(EXERCISE INPUT)
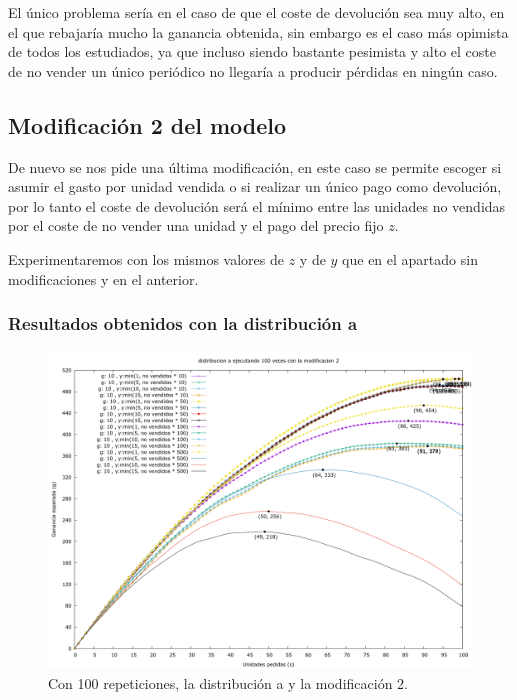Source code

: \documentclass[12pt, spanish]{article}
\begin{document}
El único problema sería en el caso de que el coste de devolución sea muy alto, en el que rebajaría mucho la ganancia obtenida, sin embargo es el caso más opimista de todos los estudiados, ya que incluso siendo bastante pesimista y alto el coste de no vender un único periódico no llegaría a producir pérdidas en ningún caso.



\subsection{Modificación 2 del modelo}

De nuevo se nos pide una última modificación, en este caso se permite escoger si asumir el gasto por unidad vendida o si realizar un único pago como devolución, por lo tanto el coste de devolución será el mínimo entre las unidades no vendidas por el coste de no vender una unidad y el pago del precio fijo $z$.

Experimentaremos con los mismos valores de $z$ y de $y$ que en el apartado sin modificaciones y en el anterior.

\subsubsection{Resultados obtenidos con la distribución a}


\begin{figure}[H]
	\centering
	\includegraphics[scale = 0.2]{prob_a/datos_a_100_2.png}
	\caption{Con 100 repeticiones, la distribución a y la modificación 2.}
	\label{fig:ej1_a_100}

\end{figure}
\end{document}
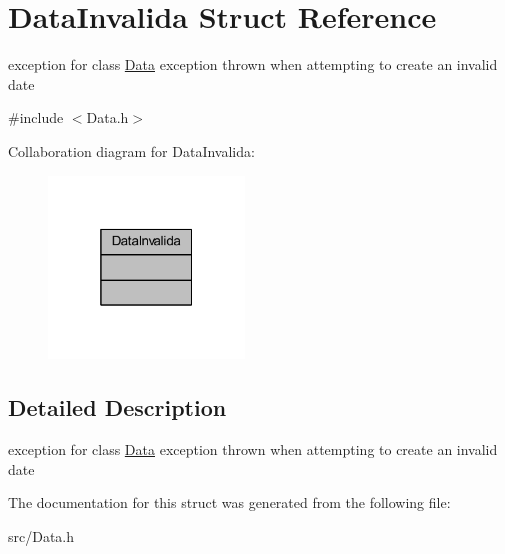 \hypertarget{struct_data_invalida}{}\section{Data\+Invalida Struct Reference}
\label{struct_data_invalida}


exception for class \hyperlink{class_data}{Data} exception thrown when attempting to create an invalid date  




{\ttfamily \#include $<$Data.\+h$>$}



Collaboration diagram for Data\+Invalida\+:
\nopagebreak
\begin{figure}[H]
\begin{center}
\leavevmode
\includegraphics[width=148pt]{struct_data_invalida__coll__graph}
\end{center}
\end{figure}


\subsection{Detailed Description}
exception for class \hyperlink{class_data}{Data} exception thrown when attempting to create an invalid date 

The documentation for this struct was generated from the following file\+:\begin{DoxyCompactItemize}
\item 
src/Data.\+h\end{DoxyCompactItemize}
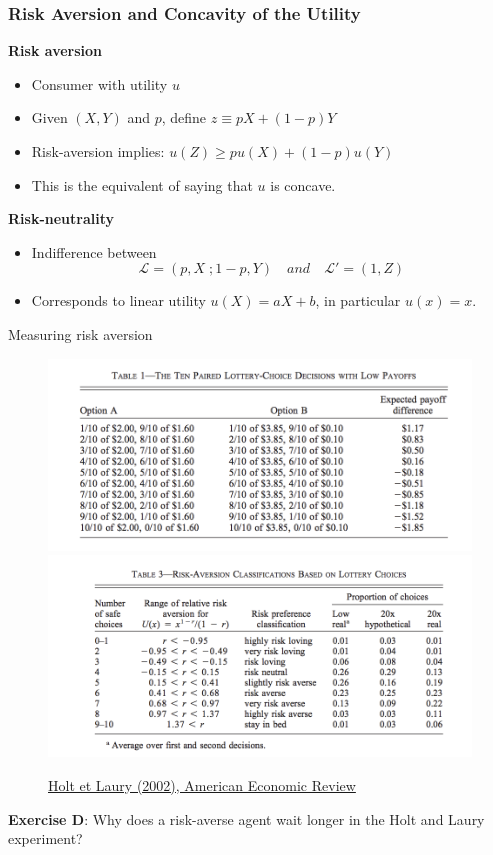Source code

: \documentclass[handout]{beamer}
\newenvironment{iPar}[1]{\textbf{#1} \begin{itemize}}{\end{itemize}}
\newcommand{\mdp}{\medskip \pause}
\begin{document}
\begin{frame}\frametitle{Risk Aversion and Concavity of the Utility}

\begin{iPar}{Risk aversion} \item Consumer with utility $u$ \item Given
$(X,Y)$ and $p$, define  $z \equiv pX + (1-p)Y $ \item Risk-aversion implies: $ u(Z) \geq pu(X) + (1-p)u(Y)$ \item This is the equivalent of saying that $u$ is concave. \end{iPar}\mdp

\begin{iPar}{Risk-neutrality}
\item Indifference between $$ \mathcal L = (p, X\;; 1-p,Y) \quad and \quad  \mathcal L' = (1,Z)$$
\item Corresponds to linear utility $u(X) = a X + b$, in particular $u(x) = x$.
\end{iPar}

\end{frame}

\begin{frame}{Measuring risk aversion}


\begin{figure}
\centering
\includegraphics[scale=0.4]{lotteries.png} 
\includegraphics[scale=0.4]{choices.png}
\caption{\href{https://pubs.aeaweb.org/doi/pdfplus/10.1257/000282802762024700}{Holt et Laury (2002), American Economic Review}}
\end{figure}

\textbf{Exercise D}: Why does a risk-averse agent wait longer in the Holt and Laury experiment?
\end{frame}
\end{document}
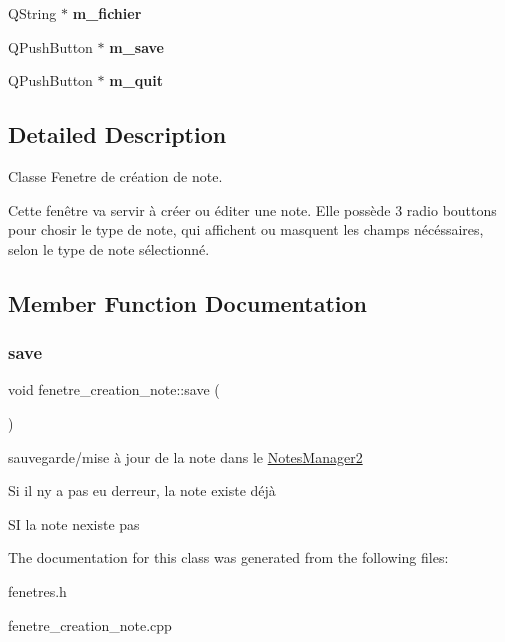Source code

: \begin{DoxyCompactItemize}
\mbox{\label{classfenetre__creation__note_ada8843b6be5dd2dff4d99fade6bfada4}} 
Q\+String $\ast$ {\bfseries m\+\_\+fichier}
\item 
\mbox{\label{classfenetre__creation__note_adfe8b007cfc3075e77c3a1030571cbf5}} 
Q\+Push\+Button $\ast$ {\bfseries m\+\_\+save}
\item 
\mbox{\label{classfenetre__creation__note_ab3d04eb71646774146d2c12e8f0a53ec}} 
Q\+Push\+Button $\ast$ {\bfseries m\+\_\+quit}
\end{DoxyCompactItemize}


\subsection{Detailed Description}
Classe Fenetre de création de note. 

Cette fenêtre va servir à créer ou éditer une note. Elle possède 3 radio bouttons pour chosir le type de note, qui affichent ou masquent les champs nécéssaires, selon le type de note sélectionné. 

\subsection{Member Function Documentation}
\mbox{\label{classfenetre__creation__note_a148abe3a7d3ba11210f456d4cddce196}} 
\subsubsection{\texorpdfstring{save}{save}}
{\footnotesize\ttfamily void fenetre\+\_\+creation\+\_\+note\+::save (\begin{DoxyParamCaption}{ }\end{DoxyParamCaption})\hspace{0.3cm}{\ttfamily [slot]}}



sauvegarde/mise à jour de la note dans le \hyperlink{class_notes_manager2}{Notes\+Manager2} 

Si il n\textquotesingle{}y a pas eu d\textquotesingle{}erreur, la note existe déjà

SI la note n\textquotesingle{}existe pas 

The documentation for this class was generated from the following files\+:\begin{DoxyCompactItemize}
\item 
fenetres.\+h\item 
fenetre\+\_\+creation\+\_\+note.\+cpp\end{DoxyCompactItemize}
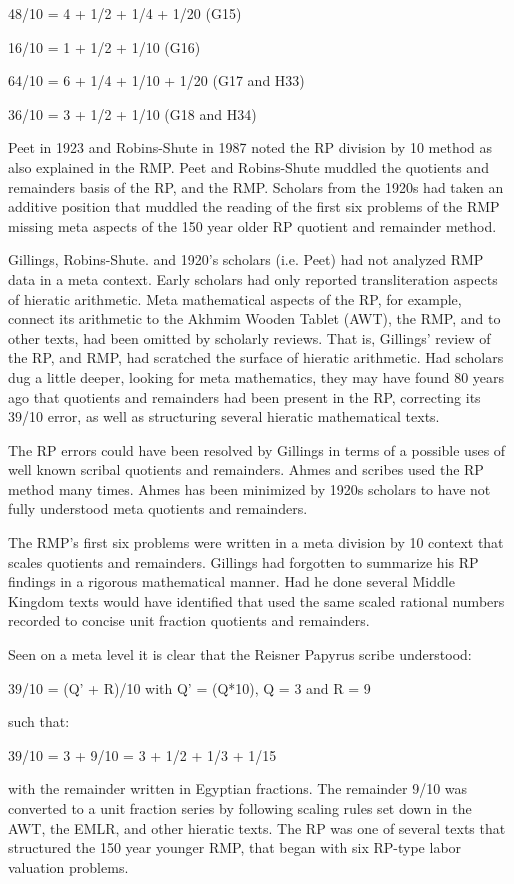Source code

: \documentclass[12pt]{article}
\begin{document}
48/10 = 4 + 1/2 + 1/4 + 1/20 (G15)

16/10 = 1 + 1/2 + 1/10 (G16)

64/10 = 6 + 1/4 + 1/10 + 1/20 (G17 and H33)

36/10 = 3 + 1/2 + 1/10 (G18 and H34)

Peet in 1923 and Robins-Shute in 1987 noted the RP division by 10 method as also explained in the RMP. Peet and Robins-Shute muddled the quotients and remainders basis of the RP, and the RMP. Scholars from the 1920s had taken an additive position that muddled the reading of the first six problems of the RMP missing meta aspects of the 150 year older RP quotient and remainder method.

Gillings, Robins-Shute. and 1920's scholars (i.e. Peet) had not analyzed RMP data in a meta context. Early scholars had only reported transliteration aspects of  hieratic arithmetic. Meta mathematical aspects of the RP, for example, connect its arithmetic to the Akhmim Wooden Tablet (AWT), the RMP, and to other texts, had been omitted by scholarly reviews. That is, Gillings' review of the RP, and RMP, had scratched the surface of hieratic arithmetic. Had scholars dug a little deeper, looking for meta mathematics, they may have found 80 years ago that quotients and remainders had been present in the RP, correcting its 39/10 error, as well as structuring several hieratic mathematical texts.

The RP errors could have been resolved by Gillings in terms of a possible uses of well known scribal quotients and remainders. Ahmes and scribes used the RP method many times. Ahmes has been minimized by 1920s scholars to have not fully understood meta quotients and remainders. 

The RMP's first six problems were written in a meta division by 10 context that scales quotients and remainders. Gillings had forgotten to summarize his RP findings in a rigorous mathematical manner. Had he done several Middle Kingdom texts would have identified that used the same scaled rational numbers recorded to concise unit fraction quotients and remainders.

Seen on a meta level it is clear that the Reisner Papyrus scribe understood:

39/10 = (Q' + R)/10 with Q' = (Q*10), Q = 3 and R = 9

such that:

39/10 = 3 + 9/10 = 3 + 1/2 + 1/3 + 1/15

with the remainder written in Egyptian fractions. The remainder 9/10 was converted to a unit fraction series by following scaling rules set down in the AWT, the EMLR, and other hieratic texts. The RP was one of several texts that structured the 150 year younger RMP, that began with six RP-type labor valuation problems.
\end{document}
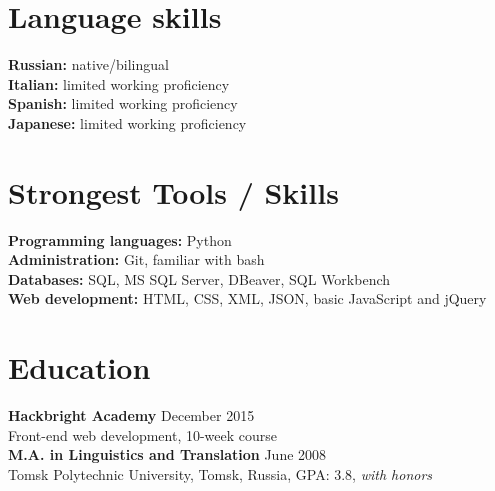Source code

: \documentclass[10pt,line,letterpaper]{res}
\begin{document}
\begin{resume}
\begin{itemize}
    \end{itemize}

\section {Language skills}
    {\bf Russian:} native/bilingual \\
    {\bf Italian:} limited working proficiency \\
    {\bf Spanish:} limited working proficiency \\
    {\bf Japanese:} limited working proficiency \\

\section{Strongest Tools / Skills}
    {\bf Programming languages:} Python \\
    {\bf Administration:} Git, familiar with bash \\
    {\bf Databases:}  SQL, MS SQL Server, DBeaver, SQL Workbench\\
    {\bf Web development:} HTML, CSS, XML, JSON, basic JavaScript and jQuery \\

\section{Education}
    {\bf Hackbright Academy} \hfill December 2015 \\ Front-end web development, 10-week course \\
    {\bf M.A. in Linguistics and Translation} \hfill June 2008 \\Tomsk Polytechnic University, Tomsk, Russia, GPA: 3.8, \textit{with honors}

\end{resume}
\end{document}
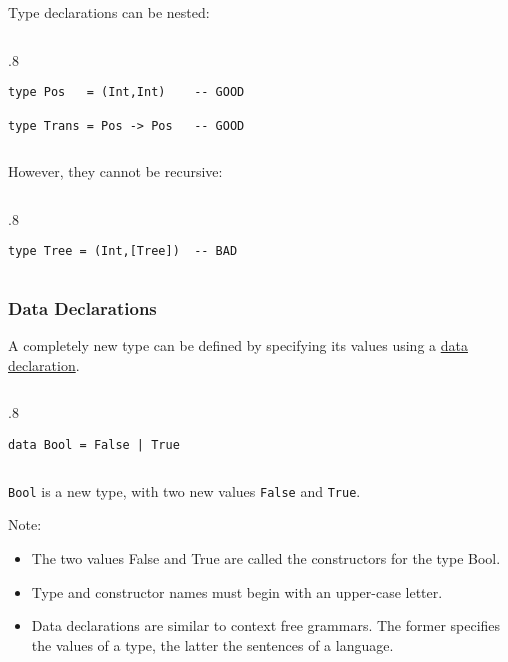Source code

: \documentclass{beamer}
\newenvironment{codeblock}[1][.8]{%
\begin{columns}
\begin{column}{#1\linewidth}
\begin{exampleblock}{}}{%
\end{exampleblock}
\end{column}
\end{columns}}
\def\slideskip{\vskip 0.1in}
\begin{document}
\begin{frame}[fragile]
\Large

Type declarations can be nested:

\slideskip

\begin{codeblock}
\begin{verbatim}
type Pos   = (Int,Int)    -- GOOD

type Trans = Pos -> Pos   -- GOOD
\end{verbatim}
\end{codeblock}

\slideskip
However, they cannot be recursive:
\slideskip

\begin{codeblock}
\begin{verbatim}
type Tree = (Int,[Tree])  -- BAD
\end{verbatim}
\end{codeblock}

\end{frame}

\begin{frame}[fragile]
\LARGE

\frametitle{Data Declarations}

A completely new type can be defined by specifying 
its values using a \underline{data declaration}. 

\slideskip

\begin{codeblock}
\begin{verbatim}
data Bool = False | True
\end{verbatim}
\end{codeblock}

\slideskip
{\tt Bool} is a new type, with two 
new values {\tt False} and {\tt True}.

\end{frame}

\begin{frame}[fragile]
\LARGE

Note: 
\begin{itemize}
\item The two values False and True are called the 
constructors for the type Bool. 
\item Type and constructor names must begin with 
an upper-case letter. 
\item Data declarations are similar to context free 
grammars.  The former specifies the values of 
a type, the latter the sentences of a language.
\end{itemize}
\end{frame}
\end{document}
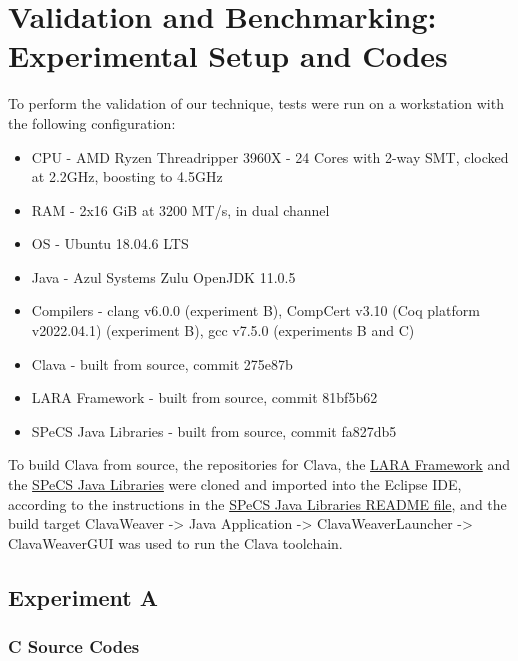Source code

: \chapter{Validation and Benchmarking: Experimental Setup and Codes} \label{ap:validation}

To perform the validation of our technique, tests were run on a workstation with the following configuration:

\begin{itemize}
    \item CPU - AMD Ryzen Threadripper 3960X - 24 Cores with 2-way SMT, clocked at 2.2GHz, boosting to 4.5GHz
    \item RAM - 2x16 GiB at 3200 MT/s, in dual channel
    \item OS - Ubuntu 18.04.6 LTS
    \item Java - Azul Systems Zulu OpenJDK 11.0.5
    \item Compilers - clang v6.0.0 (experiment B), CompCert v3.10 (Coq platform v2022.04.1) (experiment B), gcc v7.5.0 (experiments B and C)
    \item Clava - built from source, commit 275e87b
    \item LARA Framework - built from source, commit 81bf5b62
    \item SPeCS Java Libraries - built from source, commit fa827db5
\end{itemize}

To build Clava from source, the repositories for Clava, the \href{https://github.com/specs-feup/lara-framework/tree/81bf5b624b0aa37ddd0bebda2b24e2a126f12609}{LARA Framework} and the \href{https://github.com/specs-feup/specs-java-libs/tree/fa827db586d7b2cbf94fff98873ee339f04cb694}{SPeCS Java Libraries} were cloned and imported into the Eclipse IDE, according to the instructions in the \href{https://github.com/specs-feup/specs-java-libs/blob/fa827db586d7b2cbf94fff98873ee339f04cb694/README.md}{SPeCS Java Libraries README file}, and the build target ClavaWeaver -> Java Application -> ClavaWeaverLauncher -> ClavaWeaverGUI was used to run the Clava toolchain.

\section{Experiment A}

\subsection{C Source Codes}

(PROBLEM DETAILS) Print, word for word, the lines above that run from the line containing "Indifference between $$" to the line containing "Classe Fenetre de création de note.", both included. Keep the pictures out.

(RESULT FOR THIS TASK)
\item Indifference between $$ \mathcal L = (p, X\;; 1-p,Y) \quad and \quad  \mathcal L' = (1,Z)$$
\item Corresponds to linear utility $u(X) = a X + b$, in particular $u(x) = x$.
\end{iPar}

\end{frame}

\begin{frame}{Measuring risk aversion}


\begin{figure}
\centering
\includegraphics[scale=0.4]{lotteries.png} 
\includegraphics[scale=0.4]{choices.png}
\caption{\href{https://pubs.aeaweb.org/doi/pdfplus/10.1257/000282802762024700}{Holt et Laury (2002), American Economic Review}}
\end{figure}

\textbf{Exercise D}: Why does a risk-averse agent wait longer in the Holt and Laury experiment?
\end{frame}
\end{document}
Source code

: \begin{DoxyCompactItemize}
\mbox{\label{classfenetre__creation__note_ada8843b6be5dd2dff4d99fade6bfada4}} 
Q\+String $\ast$ {\bfseries m\+\_\+fichier}
\item 
\mbox{\label{classfenetre__creation__note_adfe8b007cfc3075e77c3a1030571cbf5}} 
Q\+Push\+Button $\ast$ {\bfseries m\+\_\+save}
\item 
\mbox{\label{classfenetre__creation__note_ab3d04eb71646774146d2c12e8f0a53ec}} 
Q\+Push\+Button $\ast$ {\bfseries m\+\_\+quit}
\end{DoxyCompactItemize}


\subsection{Detailed Description}
Classe Fenetre de création de note. 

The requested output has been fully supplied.